* DATA PROVIDED *

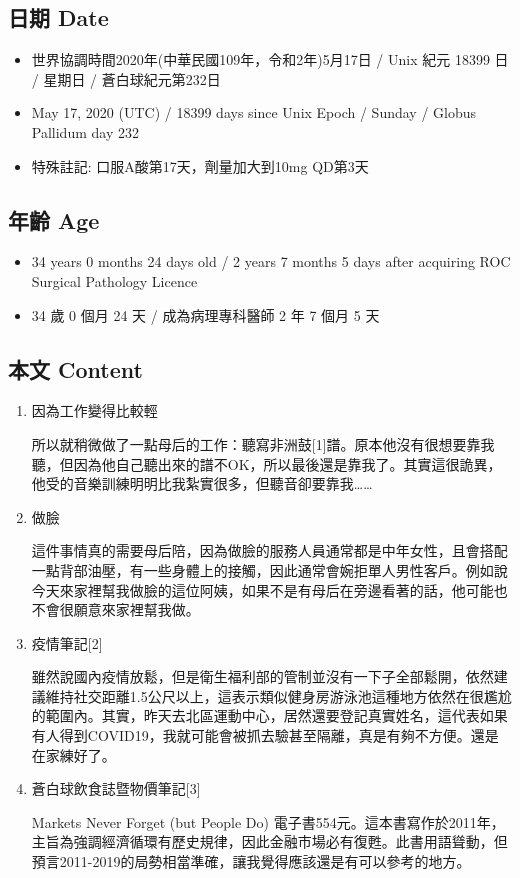 \documentclass[a5paper, 11pt
]{book}
\providecommand{\tightlist}{%
  \setlength{\itemsep}{0pt}\setlength{\parskip}{0pt}}
\begin{document}
\hypertarget{ux65e5ux671f-date-77}{%
\subsection{日期 Date}\label{ux65e5ux671f-date-77}}

\begin{itemize}
\tightlist
\item
  世界協調時間2020年(中華民國109年，令和2年)5月17日 / Unix 紀元 18399 日
  / 星期日 / 蒼白球紀元第232日
\item
  May 17, 2020 (UTC) / 18399 days since Unix Epoch / Sunday / Globus
  Pallidum day 232
\item
  特殊註記: 口服A酸第17天，劑量加大到10mg QD第3天
\end{itemize}

\hypertarget{ux5e74ux9f61-age-77}{%
\subsection{年齡 Age}\label{ux5e74ux9f61-age-77}}

\begin{itemize}
\tightlist
\item
  34 years 0 months 24 days old / 2 years 7 months 5 days after
  acquiring ROC Surgical Pathology Licence
\item
  34 歲 0 個月 24 天 / 成為病理專科醫師 2 年 7 個月 5 天
\end{itemize}

\hypertarget{ux672cux6587-content-77}{%
\subsection{本文 Content}\label{ux672cux6587-content-77}}

\begin{enumerate}
\def\labelenumi{\arabic{enumi}.}
\item
  因為工作變得比較輕

  所以就稍微做了一點母后的工作：聽寫非洲鼓{[}1{]}譜。原本他沒有很想要靠我聽，但因為他自己聽出來的譜不OK，所以最後還是靠我了。其實這很詭異，他受的音樂訓練明明比我紮實很多，但聽音卻要靠我\ldots\ldots{}
\item
  做臉

  這件事情真的需要母后陪，因為做臉的服務人員通常都是中年女性，且會搭配一點背部油壓，有一些身體上的接觸，因此通常會婉拒單人男性客戶。例如說今天來家裡幫我做臉的這位阿姨，如果不是有母后在旁邊看著的話，他可能也不會很願意來家裡幫我做。
\item
  疫情筆記{[}2{]}

  雖然說國內疫情放鬆，但是衛生福利部的管制並沒有一下子全部鬆開，依然建議維持社交距離1.5公尺以上，這表示類似健身房游泳池這種地方依然在很尷尬的範圍內。其實，昨天去北區運動中心，居然還要登記真實姓名，這代表如果有人得到COVID19，我就可能會被抓去驗甚至隔離，真是有夠不方便。還是在家練好了。
\item
  蒼白球飲食誌暨物價筆記{[}3{]}

  Markets Never Forget (but People Do)
  電子書554元。這本書寫作於2011年，主旨為強調經濟循環有歷史規律，因此金融市場必有復甦。此書用語聳動，但預言2011-2019的局勢相當準確，讓我覺得應該還是有可以參考的地方。
\end{enumerate}
\end{document}
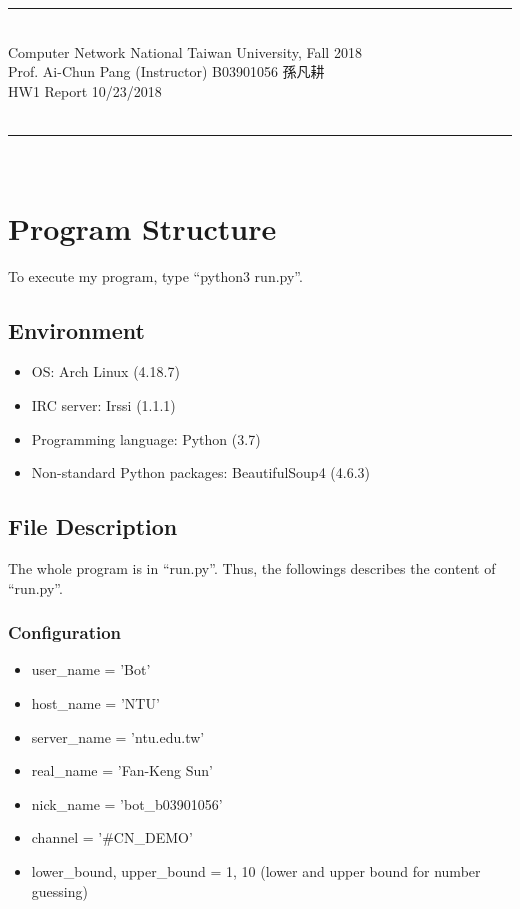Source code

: \documentclass{article}
\begin{document}
{\bf \noindent
\rule[3pt]{\textwidth}{0.3pt}\\
Computer Network \hfill National Taiwan University, Fall 2018 \\
Prof. Ai-Chun Pang (Instructor) \hfill B03901056 孫凡耕 \\
HW1 Report \hfill 10/23/2018 \\
\vspace{-20pt} \\
\rule[3pt]{\textwidth}{1.3pt}\\
[-1cm]
}


\section{Program Structure}

To execute my program, type ``python3 run.py''.

\subsection{Environment}
\begin{itemize}
  \item OS: Arch Linux (4.18.7)
  \item IRC server: Irssi (1.1.1)
  \item Programming language: Python (3.7)
  \item Non-standard Python packages: BeautifulSoup4 (4.6.3)
\end{itemize}

\subsection{File Description}
The whole program is in ``run.py''.
Thus, the followings describes the content of ``run.py''.

\subsubsection{Configuration}
\begin{itemize}
  \item user\_name = 'Bot'
  \item host\_name = 'NTU'
  \item server\_name = 'ntu.edu.tw'
  \item real\_name = 'Fan-Keng Sun'
  \item nick\_name = 'bot\_b03901056'
  \item channel = '\#CN\_DEMO'
  \item lower\_bound, upper\_bound = 1, 10 (lower and upper bound for number guessing)
\end{itemize}
\end{document}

* WORK INSTRUCTION *
Copy out the entries verbatim and leave the images out.

* SOLVED EXERCISE *
 \documentclass[a5paper, 11pt
]{book}
\providecommand{\tightlist}{%
  \setlength{\itemsep}{0pt}\setlength{\parskip}{0pt}}
\begin{document}
\hypertarget{ux65e5ux671f-date-77}{%
\subsection{日期 Date}\label{ux65e5ux671f-date-77}}

\begin{itemize}
\tightlist
\item
  世界協調時間2020年(中華民國109年，令和2年)5月17日 / Unix 紀元 18399 日
  / 星期日 / 蒼白球紀元第232日
\item
  May 17, 2020 (UTC) / 18399 days since Unix Epoch / Sunday / Globus
  Pallidum day 232
\item
  特殊註記: 口服A酸第17天，劑量加大到10mg QD第3天
\end{itemize}

\hypertarget{ux5e74ux9f61-age-77}{%
\subsection{年齡 Age}\label{ux5e74ux9f61-age-77}}

\begin{itemize}
\tightlist
\item
  34 years 0 months 24 days old / 2 years 7 months 5 days after
  acquiring ROC Surgical Pathology Licence
\item
  34 歲 0 個月 24 天 / 成為病理專科醫師 2 年 7 個月 5 天
\end{itemize}

\hypertarget{ux672cux6587-content-77}{%
\subsection{本文 Content}\label{ux672cux6587-content-77}}

\begin{enumerate}
\def\labelenumi{\arabic{enumi}.}
\item
  因為工作變得比較輕

  所以就稍微做了一點母后的工作：聽寫非洲鼓{[}1{]}譜。原本他沒有很想要靠我聽，但因為他自己聽出來的譜不OK，所以最後還是靠我了。其實這很詭異，他受的音樂訓練明明比我紮實很多，但聽音卻要靠我\ldots\ldots{}
\item
  做臉

  這件事情真的需要母后陪，因為做臉的服務人員通常都是中年女性，且會搭配一點背部油壓，有一些身體上的接觸，因此通常會婉拒單人男性客戶。例如說今天來家裡幫我做臉的這位阿姨，如果不是有母后在旁邊看著的話，他可能也不會很願意來家裡幫我做。
\item
  疫情筆記{[}2{]}

  雖然說國內疫情放鬆，但是衛生福利部的管制並沒有一下子全部鬆開，依然建議維持社交距離1.5公尺以上，這表示類似健身房游泳池這種地方依然在很尷尬的範圍內。其實，昨天去北區運動中心，居然還要登記真實姓名，這代表如果有人得到COVID19，我就可能會被抓去驗甚至隔離，真是有夠不方便。還是在家練好了。
\item
  蒼白球飲食誌暨物價筆記{[}3{]}

  Markets Never Forget (but People Do)
  電子書554元。這本書寫作於2011年，主旨為強調經濟循環有歷史規律，因此金融市場必有復甦。此書用語聳動，但預言2011-2019的局勢相當準確，讓我覺得應該還是有可以參考的地方。
\end{enumerate}
\end{document}
Source code

: \documentclass{article}
\begin{document}
{\bf \noindent
\rule[3pt]{\textwidth}{0.3pt}\\
Computer Network \hfill National Taiwan University, Fall 2018 \\
Prof. Ai-Chun Pang (Instructor) \hfill B03901056 孫凡耕 \\
HW1 Report \hfill 10/23/2018 \\
\vspace{-20pt} \\
\rule[3pt]{\textwidth}{1.3pt}\\
[-1cm]
}


\section{Program Structure}

To execute my program, type ``python3 run.py''.

\subsection{Environment}
\begin{itemize}
  \item OS: Arch Linux (4.18.7)
  \item IRC server: Irssi (1.1.1)
  \item Programming language: Python (3.7)
  \item Non-standard Python packages: BeautifulSoup4 (4.6.3)
\end{itemize}

\subsection{File Description}
The whole program is in ``run.py''.
Thus, the followings describes the content of ``run.py''.

\subsubsection{Configuration}
\begin{itemize}
  \item user\_name = 'Bot'
  \item host\_name = 'NTU'
  \item server\_name = 'ntu.edu.tw'
  \item real\_name = 'Fan-Keng Sun'
  \item nick\_name = 'bot\_b03901056'
  \item channel = '\#CN\_DEMO'
  \item lower\_bound, upper\_bound = 1, 10 (lower and upper bound for number guessing)
\end{itemize}
\end{document}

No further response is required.